Well, I'd like to understand that ** 99 classification was impossible with data for each 10 each. ** ** I will try to implement it on CNN as well.
CNN
Model building
model_CNN.py
class CNN(chainer.Chain):
def __init__(self):
super(CNN, self).__init__(
conv1 = L.Convolution2D(1, 32, 5),
conv2 = L.Convolution2D(32, 64, 5),
conv3 = L.Convolution2D(64, 64, 5),
l1 = L.Linear(None, 500),
l2 = L.Linear(500, 99)
)
def __call__(self, x):
x = x.reshape((len(x.data), 1, 32, 32))
h = F.relu(self.conv1(x))
h = F.max_pooling_2d(h, 2)
h = F.relu(self.conv2(h))
h = F.max_pooling_2d(h, 2)
h = F.relu(self.conv3(h))
h = F.max_pooling_2d(h, 2)
h = F.dropout(F.relu(self.l1(h)))
y = self.l2(h)
return y
model = L.Classifier(CNN())
from chainer import optimizers
optimizer = optimizers.Adam()
optimizer.setup(model)
This is also easier to understand if you look at the site you referred to, so I will omit the explanation. And ** the execution code is exactly the same as the NN **, so I will only post the result.
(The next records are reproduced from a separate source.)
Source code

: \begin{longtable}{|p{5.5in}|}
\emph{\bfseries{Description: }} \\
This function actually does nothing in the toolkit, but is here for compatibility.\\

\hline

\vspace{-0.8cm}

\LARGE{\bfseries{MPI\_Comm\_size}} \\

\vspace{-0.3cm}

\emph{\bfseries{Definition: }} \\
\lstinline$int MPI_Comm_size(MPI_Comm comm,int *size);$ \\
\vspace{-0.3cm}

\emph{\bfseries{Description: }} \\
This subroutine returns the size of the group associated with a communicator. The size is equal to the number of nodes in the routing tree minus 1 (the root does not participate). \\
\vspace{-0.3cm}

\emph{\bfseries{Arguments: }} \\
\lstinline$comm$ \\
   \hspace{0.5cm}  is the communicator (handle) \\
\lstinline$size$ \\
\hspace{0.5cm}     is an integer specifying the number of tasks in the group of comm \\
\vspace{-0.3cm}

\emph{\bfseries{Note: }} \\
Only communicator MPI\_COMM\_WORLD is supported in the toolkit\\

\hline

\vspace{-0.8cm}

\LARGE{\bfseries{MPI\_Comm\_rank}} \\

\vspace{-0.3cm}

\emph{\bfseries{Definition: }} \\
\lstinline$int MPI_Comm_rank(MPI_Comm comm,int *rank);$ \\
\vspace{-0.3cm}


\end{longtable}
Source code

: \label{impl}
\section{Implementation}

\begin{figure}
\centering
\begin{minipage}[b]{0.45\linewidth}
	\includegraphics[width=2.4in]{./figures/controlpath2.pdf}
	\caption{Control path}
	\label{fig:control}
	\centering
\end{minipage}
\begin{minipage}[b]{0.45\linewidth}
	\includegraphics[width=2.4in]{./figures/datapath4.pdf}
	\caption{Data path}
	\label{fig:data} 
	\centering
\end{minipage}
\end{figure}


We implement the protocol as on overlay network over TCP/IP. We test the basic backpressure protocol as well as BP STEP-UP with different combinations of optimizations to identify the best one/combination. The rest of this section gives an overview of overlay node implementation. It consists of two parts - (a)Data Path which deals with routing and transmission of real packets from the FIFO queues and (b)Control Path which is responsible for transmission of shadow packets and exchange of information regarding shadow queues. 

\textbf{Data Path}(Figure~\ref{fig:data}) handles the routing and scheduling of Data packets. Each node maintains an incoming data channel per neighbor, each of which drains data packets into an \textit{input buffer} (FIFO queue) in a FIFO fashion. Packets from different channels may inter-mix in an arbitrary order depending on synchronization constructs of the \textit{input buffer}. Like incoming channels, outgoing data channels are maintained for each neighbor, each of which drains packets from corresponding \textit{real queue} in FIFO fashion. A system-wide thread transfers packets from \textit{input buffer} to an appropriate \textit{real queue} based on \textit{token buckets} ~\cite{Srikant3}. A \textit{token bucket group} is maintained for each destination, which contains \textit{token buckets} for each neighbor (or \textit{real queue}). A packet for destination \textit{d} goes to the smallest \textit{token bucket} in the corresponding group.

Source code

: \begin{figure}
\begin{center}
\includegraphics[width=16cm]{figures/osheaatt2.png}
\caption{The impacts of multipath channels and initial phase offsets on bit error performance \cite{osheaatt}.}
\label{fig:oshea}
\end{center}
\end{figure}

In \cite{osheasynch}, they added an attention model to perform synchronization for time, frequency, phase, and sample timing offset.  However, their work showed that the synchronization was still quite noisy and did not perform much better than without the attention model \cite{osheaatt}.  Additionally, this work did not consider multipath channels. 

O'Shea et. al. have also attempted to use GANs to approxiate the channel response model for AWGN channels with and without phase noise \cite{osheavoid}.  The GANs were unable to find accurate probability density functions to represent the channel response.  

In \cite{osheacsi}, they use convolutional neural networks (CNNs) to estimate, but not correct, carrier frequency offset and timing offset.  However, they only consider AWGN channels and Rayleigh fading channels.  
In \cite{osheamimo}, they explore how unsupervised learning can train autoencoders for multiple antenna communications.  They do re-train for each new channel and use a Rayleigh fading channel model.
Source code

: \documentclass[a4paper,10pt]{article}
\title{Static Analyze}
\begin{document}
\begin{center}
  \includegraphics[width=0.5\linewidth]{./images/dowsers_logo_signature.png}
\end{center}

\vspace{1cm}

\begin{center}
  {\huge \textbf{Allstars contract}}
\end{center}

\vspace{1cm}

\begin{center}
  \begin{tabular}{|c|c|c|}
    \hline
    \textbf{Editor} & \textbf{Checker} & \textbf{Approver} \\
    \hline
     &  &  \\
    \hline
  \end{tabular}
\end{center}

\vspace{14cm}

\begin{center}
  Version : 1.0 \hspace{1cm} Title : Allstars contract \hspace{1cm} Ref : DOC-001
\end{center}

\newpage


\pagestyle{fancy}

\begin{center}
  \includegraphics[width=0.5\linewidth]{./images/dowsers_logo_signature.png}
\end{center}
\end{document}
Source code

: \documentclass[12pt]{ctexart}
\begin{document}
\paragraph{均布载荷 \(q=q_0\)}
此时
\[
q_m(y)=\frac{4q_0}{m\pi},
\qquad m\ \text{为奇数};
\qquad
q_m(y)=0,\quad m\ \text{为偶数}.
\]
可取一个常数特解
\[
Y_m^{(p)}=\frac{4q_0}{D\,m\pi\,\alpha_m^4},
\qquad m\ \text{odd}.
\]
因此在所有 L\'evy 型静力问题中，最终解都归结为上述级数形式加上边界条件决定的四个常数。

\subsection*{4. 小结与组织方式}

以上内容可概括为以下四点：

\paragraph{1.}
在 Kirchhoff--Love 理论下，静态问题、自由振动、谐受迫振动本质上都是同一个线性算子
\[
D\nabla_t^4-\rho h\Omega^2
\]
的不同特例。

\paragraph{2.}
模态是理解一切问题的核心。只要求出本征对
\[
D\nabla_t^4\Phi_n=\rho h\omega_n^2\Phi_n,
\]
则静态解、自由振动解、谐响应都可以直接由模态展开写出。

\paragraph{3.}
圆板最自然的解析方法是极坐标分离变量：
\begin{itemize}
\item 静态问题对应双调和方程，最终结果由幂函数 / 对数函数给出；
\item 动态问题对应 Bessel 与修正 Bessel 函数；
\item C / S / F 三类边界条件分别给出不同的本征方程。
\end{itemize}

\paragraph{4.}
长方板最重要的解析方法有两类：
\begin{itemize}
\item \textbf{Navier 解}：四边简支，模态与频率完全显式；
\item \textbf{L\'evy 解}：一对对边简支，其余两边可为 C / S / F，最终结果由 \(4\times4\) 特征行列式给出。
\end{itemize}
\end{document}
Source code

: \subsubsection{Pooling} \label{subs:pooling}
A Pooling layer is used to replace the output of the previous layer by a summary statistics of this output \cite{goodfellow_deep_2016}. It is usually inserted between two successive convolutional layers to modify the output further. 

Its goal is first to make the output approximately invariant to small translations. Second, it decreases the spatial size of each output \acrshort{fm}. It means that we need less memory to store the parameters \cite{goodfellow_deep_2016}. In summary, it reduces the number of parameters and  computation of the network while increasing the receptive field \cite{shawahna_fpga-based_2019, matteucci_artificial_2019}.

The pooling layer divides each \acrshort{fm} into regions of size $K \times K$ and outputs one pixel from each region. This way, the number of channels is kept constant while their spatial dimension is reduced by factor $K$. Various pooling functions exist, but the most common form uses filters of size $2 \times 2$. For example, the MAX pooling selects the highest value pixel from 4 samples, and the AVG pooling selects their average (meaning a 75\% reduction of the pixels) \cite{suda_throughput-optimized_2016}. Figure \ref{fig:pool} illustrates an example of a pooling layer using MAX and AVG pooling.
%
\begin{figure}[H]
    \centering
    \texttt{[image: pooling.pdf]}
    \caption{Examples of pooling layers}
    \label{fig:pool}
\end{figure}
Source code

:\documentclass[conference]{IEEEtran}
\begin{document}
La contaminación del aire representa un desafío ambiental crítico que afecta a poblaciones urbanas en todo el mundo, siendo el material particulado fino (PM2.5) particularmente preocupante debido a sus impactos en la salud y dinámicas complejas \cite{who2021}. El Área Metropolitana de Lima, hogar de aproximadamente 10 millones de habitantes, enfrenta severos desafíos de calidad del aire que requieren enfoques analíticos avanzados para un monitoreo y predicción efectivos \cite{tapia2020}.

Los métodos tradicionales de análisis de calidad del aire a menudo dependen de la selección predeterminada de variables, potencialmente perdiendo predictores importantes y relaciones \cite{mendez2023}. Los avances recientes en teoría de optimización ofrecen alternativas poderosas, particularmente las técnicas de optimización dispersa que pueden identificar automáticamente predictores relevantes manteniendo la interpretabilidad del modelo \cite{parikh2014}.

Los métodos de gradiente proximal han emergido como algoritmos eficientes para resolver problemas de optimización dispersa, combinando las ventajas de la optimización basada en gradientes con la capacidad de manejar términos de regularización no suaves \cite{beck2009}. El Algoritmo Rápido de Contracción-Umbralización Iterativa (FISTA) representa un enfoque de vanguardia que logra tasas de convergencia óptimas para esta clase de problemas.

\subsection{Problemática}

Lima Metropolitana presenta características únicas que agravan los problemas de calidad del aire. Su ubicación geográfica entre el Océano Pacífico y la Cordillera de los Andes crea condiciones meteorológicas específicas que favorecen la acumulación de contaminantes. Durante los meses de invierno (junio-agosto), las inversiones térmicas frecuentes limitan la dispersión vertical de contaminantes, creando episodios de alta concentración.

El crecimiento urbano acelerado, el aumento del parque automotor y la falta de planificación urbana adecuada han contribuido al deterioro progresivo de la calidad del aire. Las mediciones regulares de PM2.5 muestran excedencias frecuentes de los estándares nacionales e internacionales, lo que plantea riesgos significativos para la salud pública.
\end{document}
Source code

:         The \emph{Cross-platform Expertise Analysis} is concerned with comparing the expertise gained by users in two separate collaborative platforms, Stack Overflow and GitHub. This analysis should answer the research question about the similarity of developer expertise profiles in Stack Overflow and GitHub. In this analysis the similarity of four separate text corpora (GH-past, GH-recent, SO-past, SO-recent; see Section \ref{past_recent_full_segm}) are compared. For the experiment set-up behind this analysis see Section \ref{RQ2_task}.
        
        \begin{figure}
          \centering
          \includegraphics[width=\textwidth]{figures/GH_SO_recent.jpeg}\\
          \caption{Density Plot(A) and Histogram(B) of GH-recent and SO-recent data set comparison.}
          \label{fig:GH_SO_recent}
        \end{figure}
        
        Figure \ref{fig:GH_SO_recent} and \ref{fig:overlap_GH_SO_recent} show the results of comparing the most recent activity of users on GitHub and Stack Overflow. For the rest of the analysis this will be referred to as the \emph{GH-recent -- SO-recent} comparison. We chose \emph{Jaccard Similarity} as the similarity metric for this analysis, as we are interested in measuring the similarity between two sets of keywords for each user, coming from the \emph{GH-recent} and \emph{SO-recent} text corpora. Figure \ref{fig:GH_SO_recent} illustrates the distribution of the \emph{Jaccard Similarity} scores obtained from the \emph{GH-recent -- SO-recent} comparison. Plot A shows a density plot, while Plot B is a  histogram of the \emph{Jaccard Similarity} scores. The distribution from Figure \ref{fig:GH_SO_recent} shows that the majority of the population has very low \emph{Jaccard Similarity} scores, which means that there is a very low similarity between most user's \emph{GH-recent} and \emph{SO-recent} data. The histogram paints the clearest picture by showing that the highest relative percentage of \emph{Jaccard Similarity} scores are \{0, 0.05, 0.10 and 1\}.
** ,,, that? ** ** I was impressed that the percentage of correct answers would be so low **. After all, it seems that ** we have to increase the number of datasets **. That's why it continues on the 4th day.
Referenced site
[Machine learning] I will explain while trying the deep learning framework Chainer. It's very easy to understand. Since FunctionSet etc. are not in 2.0.0, I think that you should do it while looking at other sites, but the explanation of relu function etc. is very polite. I borrowed the training code from here.
Try Chainer's MNIST sample This person is writing to give the model construction as the initial value of the argument, so I was able to somehow grasp what I was doing. I borrowed part of how to write a model for CNN from here.
Troubleshooting for chainer enjoyers This is the site I found when I searched for data error codes.